LONDON (AP) – David Warner, a versatile British actor whose roles have ranged from Shakespearean tragedies to cult sci-fi classics, has died. He was 80.
Warner’s family said he died of cancer-related illnesses on Sunday at Denville Hall, a retirement home for entertainers in London.
Often cast as a villain, Warner has had roles in the 1971 psychological thriller Straw Dogs, the 1976 horror classic The Omen, the 1979 time-travel adventure Time After Time – he was Jack the Ripper – and the 1997 blockbuster Titanic ‘, where he played the villain’s valet, Spicer Lovejoy.
Educated at the Royal Academy of Dramatic Art in London, Warner became a young star of the Royal Shakespeare Company, playing roles such as King Henry VI. and King Richard II. His 1965 performance in the title role of Hamlet for the ensemble, directed by Peter Hall, was considered one of the best of his generation.
Gregor Doran, RSC artistic director emeritus, said Warner’s Hamlet, played as a troubled student, “seems to epitomize 1960s youth and capture the radical spirit of a turbulent age.”
Warner also starred in Hall’s 1968 film A Midsummer Night’s Dream, opposite Helen Mirren and Diana Rigg.
Despite his acclaim as a stage actor, his chronic stage fright led Warner to prioritize film and television work for many years.
He was nominated for a British Academy Film Award for the title role in Karel Reisz’s Swinging London tragic comedy Morgan, released in 1966. He later won an Emmy for his role as Roman politician Pomponius Falco in the 1981 television miniseries “Masada.”
He had a successful film and television career in Britain and the United States and was loved by sci-fi fans for his roles in Terry Gilliam’s “Time Bandits”, the computer film “Tron” and Tim Burton’s remake of “Planet of the Apes”. and the “Star Trek” franchise, where he made several appearances in various roles.

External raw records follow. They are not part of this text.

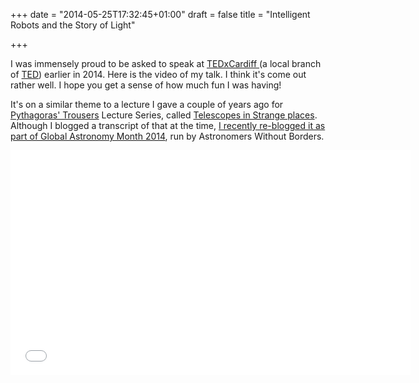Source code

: +++
date = "2014-05-25T17:32:45+01:00"
draft = false
title = "Intelligent Robots and the Story of Light"

+++

<p>I was immensely proud to be asked to speak at <a href="http://tedxcardiff.co.uk/">TEDxCardiff </a>(a local branch of <a href="http://www.ted.com">TED</a>) earlier in 2014. Here is the video of my talk. I think it's come out rather well. I hope you get a sense of how much fun I was having!</p>
<p>It's on a similar theme to a lecture I gave a couple of years ago for <a href="http://www.rhysphillips.co.uk/pythagoras-trousers/">Pythagoras' Trousers</a> Lecture Series, called <a href="http://darkmattersheep.net/2012/10/telescopes-in-strange-places/">Telescopes in Strange places</a>. Although I blogged a transcript of that at the time, <a href="http://astronomerswithoutborders.org/gam-2014-blog/item/telescopes-in-exotic-places.html">I recently re-blogged it as part of Global Astronomy Month 2014</a>, run by Astronomers Without Borders.</p>
<p><iframe width="640" height="360" src="//www.youtube.com/embed/sXYzQ2aLesE" frameborder="0" allowfullscreen=""></iframe></p>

Warner returned to theater in 2001 after nearly three decades to play Andrew Undershaft in a Broadway revival of George Bernard Shaw’s Major Barbara. In 2005 he starred in Shakespeare’s King Lear at the Chichester Festival Theater and returned to the RSC in 2007 to play Shakespeare’s comic buffoon Falstaff.
One of his last film roles was as retired naval officer Admiral Boom in Mary Poppins Returns, released in 2018.
Warner’s family said he will be “remembered as a kind, generous and compassionate man, partner and father whose legacy of exceptional work has touched the lives of so many over the years.”
“We are heartbroken,” said the family.
They said Warner is survived by his partner Lisa Bowerman, his son Luke, his daughter-in-law Sarah, “his good friend Jane Spencer Prior, his first wife Harriet Evans and his many gold dust friends.”